╔══
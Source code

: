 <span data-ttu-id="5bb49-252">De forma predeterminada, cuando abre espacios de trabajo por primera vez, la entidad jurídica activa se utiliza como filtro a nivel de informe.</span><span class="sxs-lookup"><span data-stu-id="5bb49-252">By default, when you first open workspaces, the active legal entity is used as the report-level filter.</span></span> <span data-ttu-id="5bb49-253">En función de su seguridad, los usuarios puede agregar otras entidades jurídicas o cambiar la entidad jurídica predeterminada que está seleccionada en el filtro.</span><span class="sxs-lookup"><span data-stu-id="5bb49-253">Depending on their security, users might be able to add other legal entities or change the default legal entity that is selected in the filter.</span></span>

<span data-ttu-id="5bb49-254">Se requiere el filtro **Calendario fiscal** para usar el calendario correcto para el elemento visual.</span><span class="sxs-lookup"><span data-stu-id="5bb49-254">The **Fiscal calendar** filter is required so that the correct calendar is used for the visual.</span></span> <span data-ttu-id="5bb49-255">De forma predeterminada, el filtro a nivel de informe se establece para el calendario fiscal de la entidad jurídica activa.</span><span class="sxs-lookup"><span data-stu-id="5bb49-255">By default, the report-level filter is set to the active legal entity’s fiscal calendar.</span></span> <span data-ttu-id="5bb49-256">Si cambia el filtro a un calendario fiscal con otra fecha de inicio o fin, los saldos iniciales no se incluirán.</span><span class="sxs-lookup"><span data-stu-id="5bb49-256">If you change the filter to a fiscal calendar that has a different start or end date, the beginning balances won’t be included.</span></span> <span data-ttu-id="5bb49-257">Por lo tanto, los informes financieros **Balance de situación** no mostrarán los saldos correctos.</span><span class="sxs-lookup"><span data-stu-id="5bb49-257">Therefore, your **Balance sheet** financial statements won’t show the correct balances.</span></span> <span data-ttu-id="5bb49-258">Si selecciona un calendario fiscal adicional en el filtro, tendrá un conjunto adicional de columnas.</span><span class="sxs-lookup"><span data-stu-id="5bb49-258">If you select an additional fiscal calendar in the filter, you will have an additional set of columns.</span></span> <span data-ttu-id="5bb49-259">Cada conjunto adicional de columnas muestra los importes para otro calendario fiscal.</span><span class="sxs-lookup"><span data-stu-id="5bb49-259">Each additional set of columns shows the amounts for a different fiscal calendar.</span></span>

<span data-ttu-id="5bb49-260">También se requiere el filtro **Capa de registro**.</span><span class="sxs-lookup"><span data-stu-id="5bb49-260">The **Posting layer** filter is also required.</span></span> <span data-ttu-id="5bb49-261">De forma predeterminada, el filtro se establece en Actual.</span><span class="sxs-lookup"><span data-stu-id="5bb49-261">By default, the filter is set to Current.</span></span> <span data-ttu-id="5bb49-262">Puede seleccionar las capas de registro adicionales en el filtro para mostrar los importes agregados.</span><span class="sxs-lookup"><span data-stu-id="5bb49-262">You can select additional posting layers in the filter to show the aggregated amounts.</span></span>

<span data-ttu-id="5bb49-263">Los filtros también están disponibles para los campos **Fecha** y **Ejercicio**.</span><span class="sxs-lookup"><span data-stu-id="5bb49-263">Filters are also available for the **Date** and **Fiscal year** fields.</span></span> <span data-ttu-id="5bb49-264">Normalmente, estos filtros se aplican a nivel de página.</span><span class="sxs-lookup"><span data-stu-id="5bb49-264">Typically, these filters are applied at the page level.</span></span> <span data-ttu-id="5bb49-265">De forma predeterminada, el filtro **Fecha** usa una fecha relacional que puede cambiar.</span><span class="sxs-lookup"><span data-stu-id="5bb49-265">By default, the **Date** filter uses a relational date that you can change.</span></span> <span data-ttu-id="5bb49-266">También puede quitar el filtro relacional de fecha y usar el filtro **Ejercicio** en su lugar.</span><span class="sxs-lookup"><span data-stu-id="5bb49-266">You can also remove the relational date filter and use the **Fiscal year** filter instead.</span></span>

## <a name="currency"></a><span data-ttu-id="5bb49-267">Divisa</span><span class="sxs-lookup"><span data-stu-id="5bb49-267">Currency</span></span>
╚══
Required work
Starting with the line that contains "year** filter instead.</span></span>", print each line through the last one in the listing. Include both end lines and add nothing.

Response to this task
<span data-ttu-id="5bb49-263">Los filtros también están disponibles para los campos **Fecha** y **Ejercicio**.</span><span class="sxs-lookup"><span data-stu-id="5bb49-263">Filters are also available for the **Date** and **Fiscal year** fields.</span></span> <span data-ttu-id="5bb49-264">Normalmente, estos filtros se aplican a nivel de página.</span><span class="sxs-lookup"><span data-stu-id="5bb49-264">Typically, these filters are applied at the page level.</span></span> <span data-ttu-id="5bb49-265">De forma predeterminada, el filtro **Fecha** usa una fecha relacional que puede cambiar.</span><span class="sxs-lookup"><span data-stu-id="5bb49-265">By default, the **Date** filter uses a relational date that you can change.</span></span> <span data-ttu-id="5bb49-266">También puede quitar el filtro relacional de fecha y usar el filtro **Ejercicio** en su lugar.</span><span class="sxs-lookup"><span data-stu-id="5bb49-266">You can also remove the relational date filter and use the **Fiscal year** filter instead.</span></span>

## <a name="currency"></a><span data-ttu-id="5bb49-267">Divisa</span><span class="sxs-lookup"><span data-stu-id="5bb49-267">Currency</span></span>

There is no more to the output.